### Task goal
How many lines in the records below hold the string "OSRD"? Please answer with the number and nothing more.

[Dataset entries Boundary: Start]

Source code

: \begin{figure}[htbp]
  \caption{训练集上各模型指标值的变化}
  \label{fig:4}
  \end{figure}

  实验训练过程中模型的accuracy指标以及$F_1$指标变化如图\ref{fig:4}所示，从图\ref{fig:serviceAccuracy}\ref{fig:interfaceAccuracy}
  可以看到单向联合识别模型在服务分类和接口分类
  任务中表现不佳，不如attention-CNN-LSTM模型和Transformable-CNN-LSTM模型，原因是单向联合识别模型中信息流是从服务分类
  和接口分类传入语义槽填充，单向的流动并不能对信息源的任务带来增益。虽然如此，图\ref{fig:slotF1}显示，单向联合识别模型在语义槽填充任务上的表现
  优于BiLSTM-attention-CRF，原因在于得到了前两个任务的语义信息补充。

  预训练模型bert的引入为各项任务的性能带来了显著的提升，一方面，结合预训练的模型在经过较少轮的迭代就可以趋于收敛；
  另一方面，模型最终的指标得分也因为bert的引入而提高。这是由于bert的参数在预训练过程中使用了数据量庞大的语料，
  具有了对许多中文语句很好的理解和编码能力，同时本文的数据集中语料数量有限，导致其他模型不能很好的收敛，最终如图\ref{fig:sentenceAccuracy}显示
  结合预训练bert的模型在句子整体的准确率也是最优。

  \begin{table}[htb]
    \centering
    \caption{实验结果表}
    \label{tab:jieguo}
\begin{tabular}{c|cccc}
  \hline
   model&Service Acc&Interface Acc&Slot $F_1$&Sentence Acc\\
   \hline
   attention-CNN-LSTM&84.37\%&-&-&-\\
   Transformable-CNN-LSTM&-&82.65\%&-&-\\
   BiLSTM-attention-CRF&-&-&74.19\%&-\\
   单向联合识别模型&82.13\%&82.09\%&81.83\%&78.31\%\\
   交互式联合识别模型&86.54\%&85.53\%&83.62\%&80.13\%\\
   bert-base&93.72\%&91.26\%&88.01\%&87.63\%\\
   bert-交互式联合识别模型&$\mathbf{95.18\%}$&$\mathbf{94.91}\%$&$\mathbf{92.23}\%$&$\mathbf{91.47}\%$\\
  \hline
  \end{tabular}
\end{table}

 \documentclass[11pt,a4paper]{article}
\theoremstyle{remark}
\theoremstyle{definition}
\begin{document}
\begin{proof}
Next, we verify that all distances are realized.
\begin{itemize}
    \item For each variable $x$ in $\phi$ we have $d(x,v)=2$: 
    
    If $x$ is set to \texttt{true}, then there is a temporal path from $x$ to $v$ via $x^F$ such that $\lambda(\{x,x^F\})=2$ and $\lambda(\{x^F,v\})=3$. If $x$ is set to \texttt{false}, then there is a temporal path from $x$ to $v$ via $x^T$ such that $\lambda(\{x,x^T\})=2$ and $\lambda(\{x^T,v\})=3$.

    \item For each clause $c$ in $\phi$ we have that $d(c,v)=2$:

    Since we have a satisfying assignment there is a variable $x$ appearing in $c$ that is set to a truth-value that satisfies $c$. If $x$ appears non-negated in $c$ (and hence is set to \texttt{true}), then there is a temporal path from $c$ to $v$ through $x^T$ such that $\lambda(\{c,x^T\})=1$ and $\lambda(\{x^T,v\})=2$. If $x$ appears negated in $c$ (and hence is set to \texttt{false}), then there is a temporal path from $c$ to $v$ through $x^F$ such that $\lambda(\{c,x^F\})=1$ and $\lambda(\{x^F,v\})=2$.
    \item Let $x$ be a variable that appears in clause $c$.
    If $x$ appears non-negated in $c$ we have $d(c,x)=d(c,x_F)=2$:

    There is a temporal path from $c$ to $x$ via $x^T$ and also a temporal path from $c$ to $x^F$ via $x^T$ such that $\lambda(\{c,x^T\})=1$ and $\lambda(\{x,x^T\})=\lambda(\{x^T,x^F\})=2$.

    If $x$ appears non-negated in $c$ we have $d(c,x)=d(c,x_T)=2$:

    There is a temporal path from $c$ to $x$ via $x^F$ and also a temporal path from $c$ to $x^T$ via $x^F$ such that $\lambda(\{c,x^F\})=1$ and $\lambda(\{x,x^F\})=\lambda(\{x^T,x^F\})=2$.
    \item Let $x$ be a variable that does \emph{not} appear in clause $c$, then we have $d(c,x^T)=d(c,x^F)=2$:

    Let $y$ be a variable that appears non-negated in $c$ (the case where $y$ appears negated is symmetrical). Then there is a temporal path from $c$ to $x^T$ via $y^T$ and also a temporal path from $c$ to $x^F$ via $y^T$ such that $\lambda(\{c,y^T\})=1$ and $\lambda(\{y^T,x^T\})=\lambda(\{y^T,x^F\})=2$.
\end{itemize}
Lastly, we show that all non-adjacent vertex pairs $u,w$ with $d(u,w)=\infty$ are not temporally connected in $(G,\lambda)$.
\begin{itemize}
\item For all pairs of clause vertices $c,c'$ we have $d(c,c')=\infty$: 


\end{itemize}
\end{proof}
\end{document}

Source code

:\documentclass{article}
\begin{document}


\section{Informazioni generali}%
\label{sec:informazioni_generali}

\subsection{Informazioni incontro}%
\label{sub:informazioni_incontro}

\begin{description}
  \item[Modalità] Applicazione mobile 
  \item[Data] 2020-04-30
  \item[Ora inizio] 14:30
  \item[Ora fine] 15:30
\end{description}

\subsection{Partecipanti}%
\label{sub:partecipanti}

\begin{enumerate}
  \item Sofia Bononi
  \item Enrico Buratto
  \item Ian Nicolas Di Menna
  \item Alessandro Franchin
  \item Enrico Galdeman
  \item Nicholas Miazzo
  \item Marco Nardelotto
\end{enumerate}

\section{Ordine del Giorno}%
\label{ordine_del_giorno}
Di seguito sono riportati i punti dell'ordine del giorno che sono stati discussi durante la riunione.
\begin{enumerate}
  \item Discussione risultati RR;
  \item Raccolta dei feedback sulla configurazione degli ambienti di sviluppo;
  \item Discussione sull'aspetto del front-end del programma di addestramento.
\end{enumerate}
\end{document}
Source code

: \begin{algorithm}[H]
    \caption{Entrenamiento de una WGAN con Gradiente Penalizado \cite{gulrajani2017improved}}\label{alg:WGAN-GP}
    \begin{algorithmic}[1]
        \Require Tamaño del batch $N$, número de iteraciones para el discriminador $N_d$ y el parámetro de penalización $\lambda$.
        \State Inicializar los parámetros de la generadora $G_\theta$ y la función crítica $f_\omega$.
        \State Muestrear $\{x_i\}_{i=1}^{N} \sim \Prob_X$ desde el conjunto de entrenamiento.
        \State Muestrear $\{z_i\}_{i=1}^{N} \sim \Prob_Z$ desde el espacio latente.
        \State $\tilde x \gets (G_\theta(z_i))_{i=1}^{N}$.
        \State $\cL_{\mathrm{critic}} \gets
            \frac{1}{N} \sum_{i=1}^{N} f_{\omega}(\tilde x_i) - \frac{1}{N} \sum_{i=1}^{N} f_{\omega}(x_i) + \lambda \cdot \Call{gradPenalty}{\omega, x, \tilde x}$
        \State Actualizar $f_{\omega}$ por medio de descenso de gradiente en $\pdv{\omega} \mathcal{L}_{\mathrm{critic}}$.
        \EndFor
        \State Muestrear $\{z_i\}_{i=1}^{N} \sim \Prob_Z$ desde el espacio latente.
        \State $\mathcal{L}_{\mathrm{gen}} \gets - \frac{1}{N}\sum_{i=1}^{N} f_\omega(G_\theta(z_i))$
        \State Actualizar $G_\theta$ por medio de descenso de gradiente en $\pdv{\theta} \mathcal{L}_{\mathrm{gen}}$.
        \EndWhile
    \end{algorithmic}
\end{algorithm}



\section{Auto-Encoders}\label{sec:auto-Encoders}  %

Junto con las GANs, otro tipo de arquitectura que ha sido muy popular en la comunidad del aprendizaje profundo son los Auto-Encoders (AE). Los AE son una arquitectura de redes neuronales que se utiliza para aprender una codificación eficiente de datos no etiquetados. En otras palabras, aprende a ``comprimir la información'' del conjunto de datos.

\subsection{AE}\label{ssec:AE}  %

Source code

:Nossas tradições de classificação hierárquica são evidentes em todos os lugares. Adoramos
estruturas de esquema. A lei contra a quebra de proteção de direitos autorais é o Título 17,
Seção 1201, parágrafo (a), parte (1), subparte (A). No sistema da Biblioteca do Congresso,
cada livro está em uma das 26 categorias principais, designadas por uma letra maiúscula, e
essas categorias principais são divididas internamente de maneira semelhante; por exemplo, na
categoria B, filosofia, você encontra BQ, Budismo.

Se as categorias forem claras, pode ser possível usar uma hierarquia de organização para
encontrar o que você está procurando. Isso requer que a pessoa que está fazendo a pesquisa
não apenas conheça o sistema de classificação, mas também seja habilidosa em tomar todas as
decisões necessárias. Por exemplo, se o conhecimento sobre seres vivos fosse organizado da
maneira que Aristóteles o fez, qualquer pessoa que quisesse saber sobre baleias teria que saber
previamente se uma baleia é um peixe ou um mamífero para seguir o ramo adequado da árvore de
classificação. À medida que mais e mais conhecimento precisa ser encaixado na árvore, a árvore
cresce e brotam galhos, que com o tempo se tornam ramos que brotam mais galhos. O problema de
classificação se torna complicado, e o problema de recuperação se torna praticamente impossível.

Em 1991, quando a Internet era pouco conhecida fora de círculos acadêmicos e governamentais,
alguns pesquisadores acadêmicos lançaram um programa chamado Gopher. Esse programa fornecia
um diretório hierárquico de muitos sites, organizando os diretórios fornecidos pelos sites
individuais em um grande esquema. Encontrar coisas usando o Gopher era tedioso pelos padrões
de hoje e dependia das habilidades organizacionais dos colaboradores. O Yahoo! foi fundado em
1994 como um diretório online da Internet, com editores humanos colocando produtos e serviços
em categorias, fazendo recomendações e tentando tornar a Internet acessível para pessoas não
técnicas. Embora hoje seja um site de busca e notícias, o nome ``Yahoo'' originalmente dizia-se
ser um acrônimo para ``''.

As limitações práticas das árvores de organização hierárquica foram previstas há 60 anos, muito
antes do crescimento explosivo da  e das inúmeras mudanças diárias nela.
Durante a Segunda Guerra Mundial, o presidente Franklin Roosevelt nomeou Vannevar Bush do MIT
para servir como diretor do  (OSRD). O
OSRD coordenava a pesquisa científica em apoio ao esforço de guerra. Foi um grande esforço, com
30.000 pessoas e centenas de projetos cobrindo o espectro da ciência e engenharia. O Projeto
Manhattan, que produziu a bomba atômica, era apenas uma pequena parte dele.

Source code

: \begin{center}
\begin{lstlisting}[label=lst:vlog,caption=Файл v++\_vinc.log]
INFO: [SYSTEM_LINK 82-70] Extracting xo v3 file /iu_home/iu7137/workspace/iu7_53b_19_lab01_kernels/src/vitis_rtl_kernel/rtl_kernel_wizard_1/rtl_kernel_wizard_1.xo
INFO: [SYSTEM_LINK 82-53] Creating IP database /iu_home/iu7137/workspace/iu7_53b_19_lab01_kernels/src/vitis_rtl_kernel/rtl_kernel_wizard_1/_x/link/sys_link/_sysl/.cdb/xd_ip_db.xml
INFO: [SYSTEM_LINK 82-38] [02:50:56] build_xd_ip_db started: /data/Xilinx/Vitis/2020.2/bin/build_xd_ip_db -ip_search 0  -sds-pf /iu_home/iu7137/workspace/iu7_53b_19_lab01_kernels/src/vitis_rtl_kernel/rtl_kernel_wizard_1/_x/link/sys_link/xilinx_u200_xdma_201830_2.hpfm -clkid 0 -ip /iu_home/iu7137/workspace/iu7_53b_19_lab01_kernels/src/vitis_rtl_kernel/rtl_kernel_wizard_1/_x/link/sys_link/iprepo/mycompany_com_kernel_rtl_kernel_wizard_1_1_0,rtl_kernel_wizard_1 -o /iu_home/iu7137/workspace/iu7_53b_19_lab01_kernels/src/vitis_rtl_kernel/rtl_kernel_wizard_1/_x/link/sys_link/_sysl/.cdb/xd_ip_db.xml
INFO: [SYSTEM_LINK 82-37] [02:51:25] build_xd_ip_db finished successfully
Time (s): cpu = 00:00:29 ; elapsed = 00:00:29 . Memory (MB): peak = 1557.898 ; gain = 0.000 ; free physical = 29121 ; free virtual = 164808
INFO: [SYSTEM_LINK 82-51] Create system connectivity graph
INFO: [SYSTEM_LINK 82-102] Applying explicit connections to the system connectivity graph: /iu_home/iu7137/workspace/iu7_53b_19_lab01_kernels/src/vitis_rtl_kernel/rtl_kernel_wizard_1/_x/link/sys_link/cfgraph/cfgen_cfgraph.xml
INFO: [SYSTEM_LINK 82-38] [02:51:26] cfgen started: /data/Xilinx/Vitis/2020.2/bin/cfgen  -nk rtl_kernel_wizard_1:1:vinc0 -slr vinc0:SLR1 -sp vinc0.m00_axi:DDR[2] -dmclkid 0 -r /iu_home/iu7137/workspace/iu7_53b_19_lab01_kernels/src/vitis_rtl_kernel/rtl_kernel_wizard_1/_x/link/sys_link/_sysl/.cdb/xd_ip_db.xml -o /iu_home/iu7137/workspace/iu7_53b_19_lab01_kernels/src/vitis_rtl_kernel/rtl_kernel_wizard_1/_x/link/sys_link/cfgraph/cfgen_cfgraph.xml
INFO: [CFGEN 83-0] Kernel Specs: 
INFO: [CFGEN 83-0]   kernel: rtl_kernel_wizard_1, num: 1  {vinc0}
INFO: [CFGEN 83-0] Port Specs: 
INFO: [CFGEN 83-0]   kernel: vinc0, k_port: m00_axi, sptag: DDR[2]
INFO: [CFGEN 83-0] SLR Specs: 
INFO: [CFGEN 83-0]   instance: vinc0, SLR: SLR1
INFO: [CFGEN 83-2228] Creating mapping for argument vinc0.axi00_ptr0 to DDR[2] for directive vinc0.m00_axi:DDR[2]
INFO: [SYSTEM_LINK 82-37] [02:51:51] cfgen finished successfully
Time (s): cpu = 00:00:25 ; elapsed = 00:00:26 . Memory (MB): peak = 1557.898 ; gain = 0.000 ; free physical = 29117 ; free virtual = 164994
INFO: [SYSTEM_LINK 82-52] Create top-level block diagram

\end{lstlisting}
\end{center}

[Dataset entries Boundary: End]

### Exercise response
2